Kreis Mettmann Sie steht Frauen in Notlagen zur Seite

Kreis Mettman · Kerstin Winkelmann übernimmt seit mehr als 20 Jahren ehrenamtlich die Rufbereitschaft für die Notfallnummer des Frauenhauses.

Wenn jemand auf dieser Nummer anruft, ist es ernst. Dann schaltet Kerstin Winkelmann von Alltag auf Notfall. Geht sie ans Telefon, gibt es zwei Szenarien: Entweder ist es die Polizei, die für ein Opfer häuslicher Gewalt einen Platz im Frauen- und Kinderschutzhaus sucht. Oder die Frau schafft es, selbst anzurufen.

Was danach kommt, ist immer gleich: Kerstin Winkelmann gibt einen Treffpunkt durch und ruft im Frauenhaus an. „Von dort macht sich jemand auf den Weg, um die Frau am vereinbarten Ort abzuholen“, sagt die 48-Jährige. Vor über 20 Jahren hat die Ehrenamtlerin beim SKFM damit begonnen, die Rufbereitschaft für die Notfallnummer des Frauenhauses zu übernehmen. Einmal in der Woche, anfangs noch ohne Handy und für diese Zeit ans Haus gebunden.

„Ich hatte in der Zeitung gelesen, dass man dafür jemanden sucht“, erinnert sie sich an ihren ersten Telefondienst. Der mittlerweile erwachsene Sohn sei damals im Kindergartenalter gewesen und sie selbst habe in ihrer freien Zeit etwas Sinnvolles tun wollen.

Gleich in den ersten Wochen rief eine Frau an, die mit ihrem Baby in Not war. Kerstin Winkelmann nannte der Frau den Treffpunkt, zu dem sie mit ihrem Kind kommen sollte. Jemand aus dem Frauenhaus hätte sie abholen sollen – aber dort ging niemand ans Telefon. Später stellte sich heraus: Der Dauerbesetztton war ein Fehler in der Leitung. „Die Frau stand nun mitten in der Nacht mit ihrem Baby am Treffpunkt und niemand kam, um sie abzuholen“, erinnert sich Kerstin Winkelmann an einen Schreckmoment, in dem sie beinahe ihre Grenzen überschritten hätte.

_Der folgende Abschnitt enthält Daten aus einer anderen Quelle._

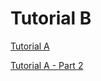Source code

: # Tutorial B

[Tutorial A](../../tutorial-a/markdown/tutorial-a.md)

[Tutorial A - Part 2](../../tutorial-a/markdown/tutorial-a-part-2.md)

Denn selbst zum Treffpunkt fahren darf sie nicht. Irgendwann ging der Ruf im Frauenhaus dann durch und die Sache klärte sich. Die Frauen direkt ins Frauenhaus schicken? Auch das geht nicht. Wo dieser Schutzraum für misshandelte Frauen ist, weiß kaum jemand. Anders geht es nicht, um aufgebrachte, spionierende Männer von diesem Ort fernzuhalten.

Ist es die Frau selbst, die bei ihr um Hilfe bittet, so sind die ersten Fragen diese: „Sind Sie sicher? Sind ihre Kinder sicher? Ist ihr Partner noch in der Nähe?“ Viel Zeit für langatmige Erklärungen bleibe ohnehin nicht. „Ich werde dann ganz ruhig und merke an der Tonlage, wie es den Frauen geht“, erzählt Kerstin Winkelmann. Manchmal müsse sie die Frauen dazu drängen, schnell ihre Unterlagen zusammenzupacken und aus der Wohnung zu gehen. Die Polizei ist da schon auf dem Weg.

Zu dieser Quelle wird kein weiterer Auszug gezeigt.